» THE TASK
Copy out each line below verbatim, skipping any picture.

%%

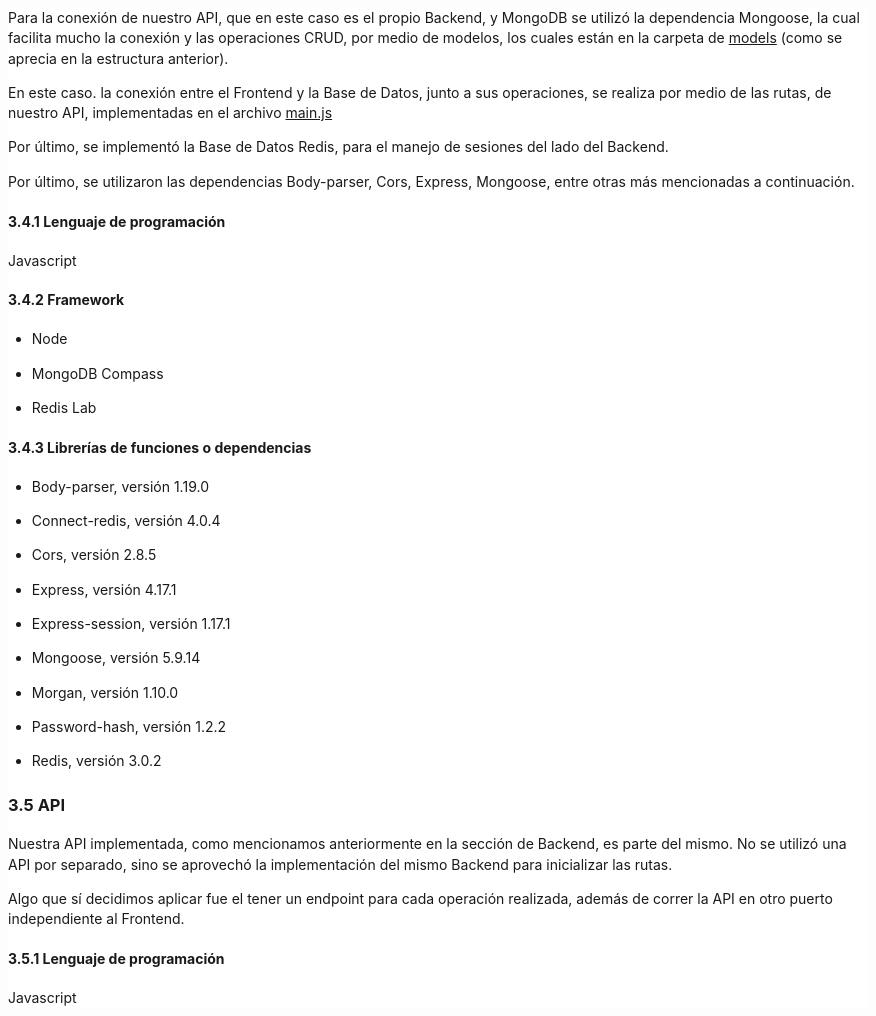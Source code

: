 Para la conexión de nuestro API, que en este caso es el propio Backend, y MongoDB se utilizó la dependencia Mongoose, la cual facilita mucho la conexión y las operaciones CRUD, por medio de modelos, los cuales están en la carpeta de [models](backend/app/models) (como se aprecia en la estructura anterior).

En este caso. la conexión entre el Frontend y la Base de Datos, junto a sus operaciones, se realiza por medio de las rutas, de nuestro API, implementadas en el archivo [main.js](backend/app/routes/main.js)

Por último, se implementó la Base de Datos Redis, para el manejo de sesiones del lado del Backend.

Por último, se utilizaron las dependencias Body-parser, Cors, Express, Mongoose, entre otras más mencionadas a continuación.

#### 3.4.1 Lenguaje de programación

Javascript

#### 3.4.2 Framework

* Node

* MongoDB Compass

* Redis Lab

#### 3.4.3 Librerías de funciones o dependencias

* Body-parser, versión 1.19.0

* Connect-redis, versión 4.0.4

* Cors, versión 2.8.5

* Express, versión 4.17.1

* Express-session, versión 1.17.1

* Mongoose, versión 5.9.14

* Morgan, versión 1.10.0

* Password-hash, versión 1.2.2

* Redis, versión 3.0.2


### 3.5 API

Nuestra API implementada, como mencionamos anteriormente en la sección de Backend, es parte del mismo. No se utilizó una API por separado, sino se aprovechó la implementación del mismo Backend para inicializar las rutas.

Algo que sí decidimos aplicar fue el tener un endpoint para cada operación realizada, además de correr la API en otro puerto independiente al Frontend.

#### 3.5.1 Lenguaje de programación

Javascript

%%

» SOLVED PROBLEM
Source code

: Para la conexión de nuestro API, que en este caso es el propio Backend, y MongoDB se utilizó la dependencia Mongoose, la cual facilita mucho la conexión y las operaciones CRUD, por medio de modelos, los cuales están en la carpeta de [models](backend/app/models) (como se aprecia en la estructura anterior).

En este caso. la conexión entre el Frontend y la Base de Datos, junto a sus operaciones, se realiza por medio de las rutas, de nuestro API, implementadas en el archivo [main.js](backend/app/routes/main.js)

Por último, se implementó la Base de Datos Redis, para el manejo de sesiones del lado del Backend.

Por último, se utilizaron las dependencias Body-parser, Cors, Express, Mongoose, entre otras más mencionadas a continuación.

#### 3.4.1 Lenguaje de programación

Javascript

#### 3.4.2 Framework

* Node

* MongoDB Compass

* Redis Lab

#### 3.4.3 Librerías de funciones o dependencias

* Body-parser, versión 1.19.0

* Connect-redis, versión 4.0.4

* Cors, versión 2.8.5

* Express, versión 4.17.1

* Express-session, versión 1.17.1

* Mongoose, versión 5.9.14

* Morgan, versión 1.10.0

* Password-hash, versión 1.2.2

* Redis, versión 3.0.2


### 3.5 API

Nuestra API implementada, como mencionamos anteriormente en la sección de Backend, es parte del mismo. No se utilizó una API por separado, sino se aprovechó la implementación del mismo Backend para inicializar las rutas.

Algo que sí decidimos aplicar fue el tener un endpoint para cada operación realizada, además de correr la API en otro puerto independiente al Frontend.

#### 3.5.1 Lenguaje de programación

Javascript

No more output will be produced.